This election season the nation's eyes are on Ohio - and not just the presidential battlefront. They're also watching the hot contest between Democrat Sherrod Brown and Republican Josh Mandel. It's one of a handful races that could determine whether the Democrats hold onto their slim majority in the U.S. Senate. Like most campaigns the candidates are either short on details or sing only one song about what they'd do to fix things. That's particularly true on the issue of taxes. Bill Rice of Ohio Public Radio Station WCPN reports.

If we’re going to fix this still sputtering economy, we’re going to have to do something about taxes.  On that Senator Sherrod Brown and State Treasurer Josh Mandel can agree.  But what they mean by tax reform is entirely different.

"The job creators that got their taxes sharply reduced in the bush years for a decade haven’t been creating jobs. You don’t create jobs by trickle down you create jobs by focus on the middle class. That’s why we are seeing job growth now; we didn’t see any appreciable job growth during the bush years,” says Senator Sherrod Brown.

And what does he mean by that?  What would he do? He’d raise the top tax rates to just under 40 percent.

“I think that we need to bring the tax rate for upper income people back to the Clinton years. it’s not a huge tax increase but people that are making a million dollars or two million dollars a year can afford to pay a little better.  They have had a good decade.  We should restore the tax levels to what they were in those years when we had such a prosperous economy, when tens of millions of jobs were created - unlike now, when we have these lower taxes on the rich and we have seen no job growth."

Beyond raising taxes on the wealthy and curtailing some tax breaks for corporations, Brown doesn’t have a lot to say about taxes.  Nothing about broadening the tax base so that more people pay at least some federal income taxes and no fiddling with tax deductions for the middle class, like home mortgage interest. 

And Mandel?  He wants to blow up the whole tax code.

“We need to take our tax code and completely dismantle it.

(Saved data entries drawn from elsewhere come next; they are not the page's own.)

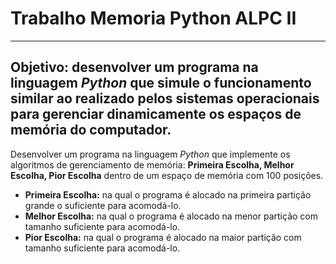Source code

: # Trabalho Memoria Python ALPC II
---

## Objetivo: desenvolver um programa na linguagem *Python* que simule o funcionamento similar ao realizado pelos sistemas operacionais para gerenciar dinamicamente os espaços de memória do computador. 

Desenvolver um programa na linguagem *Python* que implemente os algoritmos de gerenciamento de memória: 
__Primeira Escolha, Melhor Escolha, Pior Escolha__ dentro de um espaço de memória com 100 posições.

* **Primeira Escolha:** na qual o programa é alocado na primeira partição grande o suficiente para acomodá-lo.
* **Melhor Escolha:** na qual o programa é alocado na menor partição com tamanho suficiente para acomodá-lo.
* **Pior Escolha:** na qual o programa é alocado na maior partição com tamanho suficiente para acomodá-lo.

Build it backup with lower tax rates across the board for the middle class and other more simple tax code.  Get rid of all these special carve outs and handouts to industries that just have powerful lobbyists, and have a tax code that is more simple that the average citizen can navigate, the average small business can navigate," says Mandel.

And what does Mandel mean, specifically?  Which “handouts to industries” does he want to eliminate?  He doesn’t say.  Nor does he say how low he wants tax rates to go.  As for phasing out deductions on home mortgages as some deficit hawks have advocated, Mandel remains vague on such questions.  Here his gift for lofty rhetoric turns on.

"I think the specifics need to be taken up in a bi-partisan way whether its tax reforms or other issues I think it’s important to deal with these in a bi partisan way, walking across the aisle.”

Beneath the vagueness and the platitudes is a simple truth.  Few Ohio voters should have much trouble deciphering the essential differences between Senator Brown and challenger Mandel.  The voter’s decision may be simply asking themselves which of these two very different universes do they live in.